┌────────

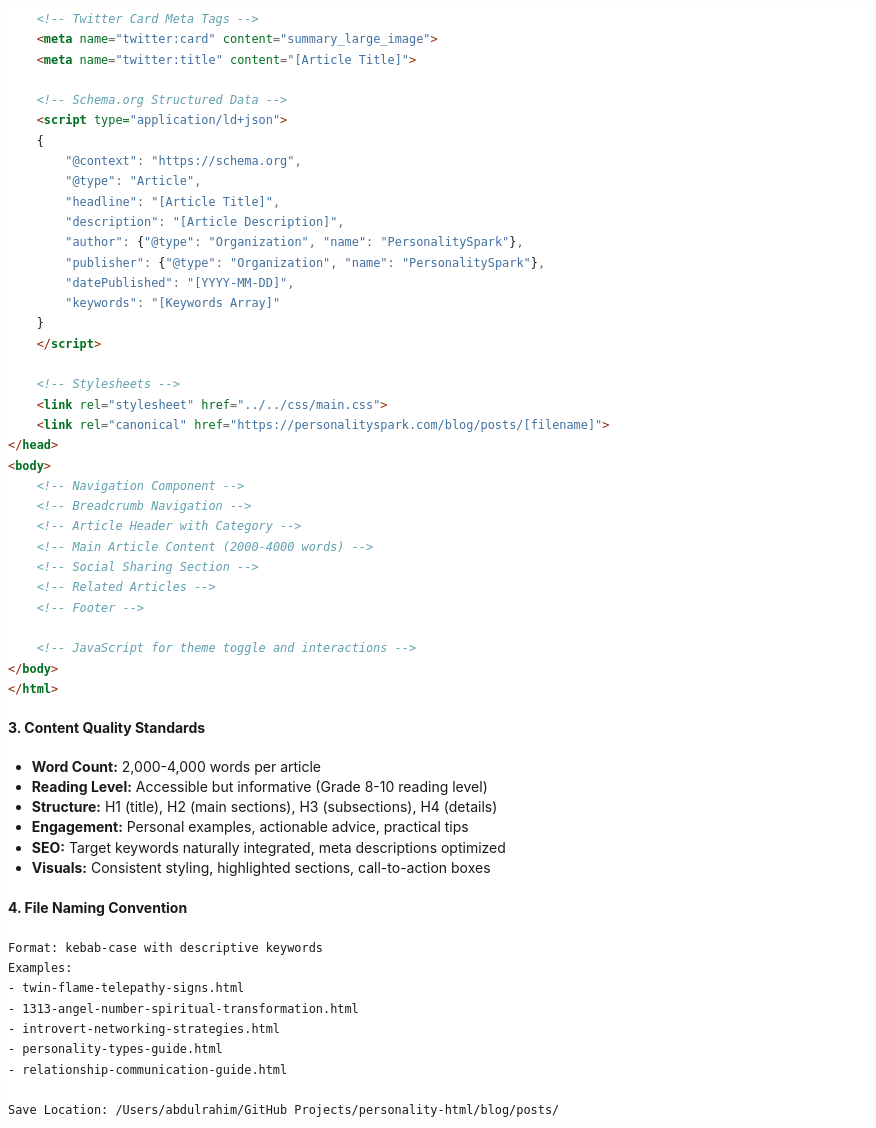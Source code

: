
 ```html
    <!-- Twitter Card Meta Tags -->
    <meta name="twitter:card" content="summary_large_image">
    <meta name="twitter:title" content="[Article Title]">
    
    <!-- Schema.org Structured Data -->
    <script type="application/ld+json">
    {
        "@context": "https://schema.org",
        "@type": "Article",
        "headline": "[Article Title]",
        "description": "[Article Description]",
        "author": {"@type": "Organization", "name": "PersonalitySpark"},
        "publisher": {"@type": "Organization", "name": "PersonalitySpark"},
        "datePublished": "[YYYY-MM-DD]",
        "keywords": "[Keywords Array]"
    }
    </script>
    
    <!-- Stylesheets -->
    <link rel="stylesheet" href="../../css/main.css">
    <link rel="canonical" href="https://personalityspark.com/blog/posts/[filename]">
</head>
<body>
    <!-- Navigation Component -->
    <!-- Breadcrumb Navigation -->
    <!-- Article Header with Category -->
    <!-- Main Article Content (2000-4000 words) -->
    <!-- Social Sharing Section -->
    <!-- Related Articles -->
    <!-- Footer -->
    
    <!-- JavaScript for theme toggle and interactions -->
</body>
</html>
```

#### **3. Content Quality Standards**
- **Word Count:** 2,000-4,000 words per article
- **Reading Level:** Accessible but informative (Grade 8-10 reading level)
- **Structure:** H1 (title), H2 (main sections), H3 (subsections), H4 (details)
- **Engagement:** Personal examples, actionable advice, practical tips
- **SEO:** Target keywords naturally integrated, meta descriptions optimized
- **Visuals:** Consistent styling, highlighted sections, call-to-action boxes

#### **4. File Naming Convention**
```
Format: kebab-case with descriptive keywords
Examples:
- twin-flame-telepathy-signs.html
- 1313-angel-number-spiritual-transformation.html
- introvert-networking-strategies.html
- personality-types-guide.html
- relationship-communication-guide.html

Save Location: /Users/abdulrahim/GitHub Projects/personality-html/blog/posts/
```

└────────
┌────────

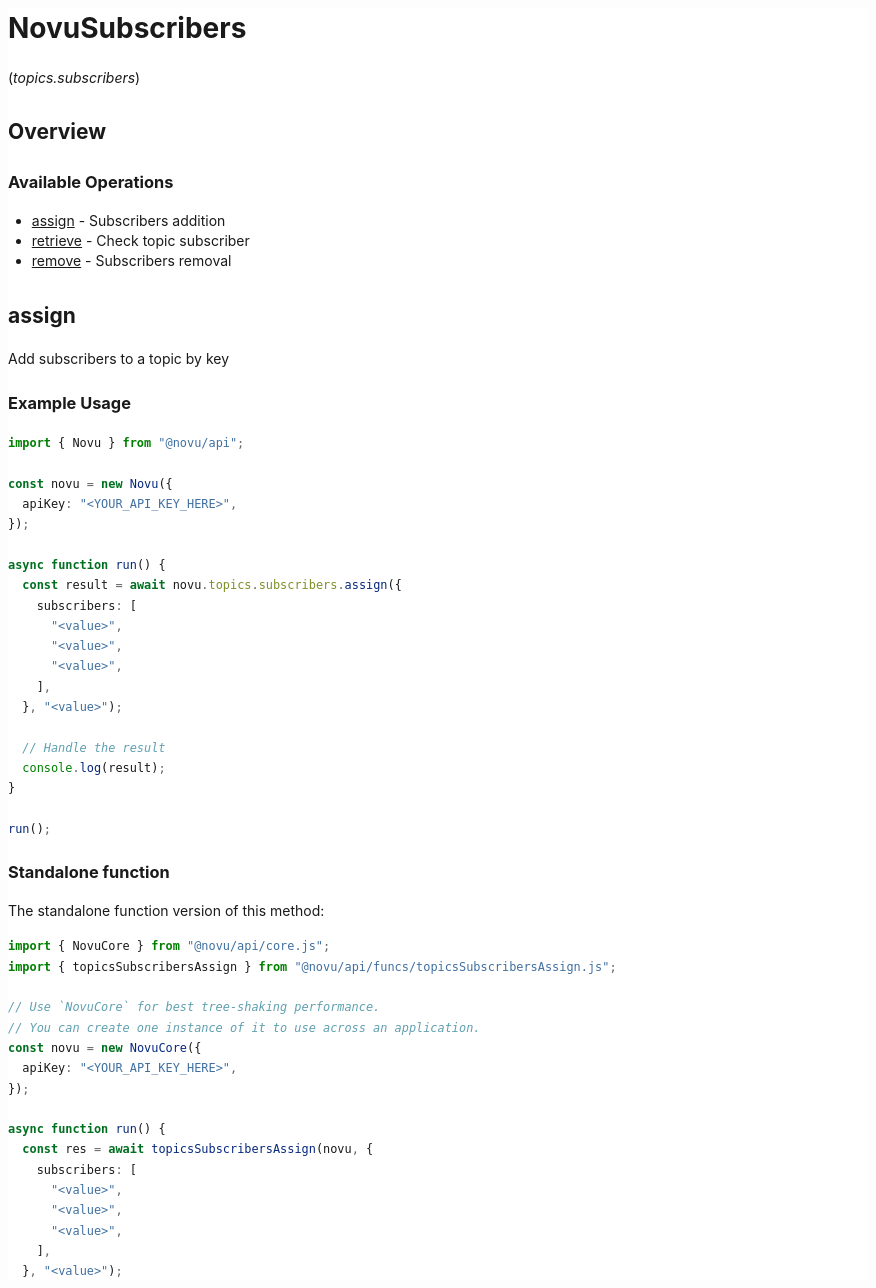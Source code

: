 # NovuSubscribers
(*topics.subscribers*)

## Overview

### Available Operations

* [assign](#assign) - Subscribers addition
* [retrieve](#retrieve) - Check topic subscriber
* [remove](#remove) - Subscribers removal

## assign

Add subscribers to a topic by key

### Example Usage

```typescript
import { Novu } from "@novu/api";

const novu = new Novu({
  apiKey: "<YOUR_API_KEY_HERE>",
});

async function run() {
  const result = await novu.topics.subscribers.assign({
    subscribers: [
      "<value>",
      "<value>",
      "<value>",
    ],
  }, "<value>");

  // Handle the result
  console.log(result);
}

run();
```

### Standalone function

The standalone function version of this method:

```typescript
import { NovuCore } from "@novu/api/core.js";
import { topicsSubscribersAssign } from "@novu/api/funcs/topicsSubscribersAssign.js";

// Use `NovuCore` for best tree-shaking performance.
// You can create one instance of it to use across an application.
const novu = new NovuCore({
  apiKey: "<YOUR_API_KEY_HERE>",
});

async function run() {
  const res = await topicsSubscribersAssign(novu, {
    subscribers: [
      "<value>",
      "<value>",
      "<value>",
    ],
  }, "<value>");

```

└────────

**TASK STATEMENT**
Taking the lines of the listing one by one, count those that contain "application", and answer with the number only.

**PROBLEM SOLUTION**
2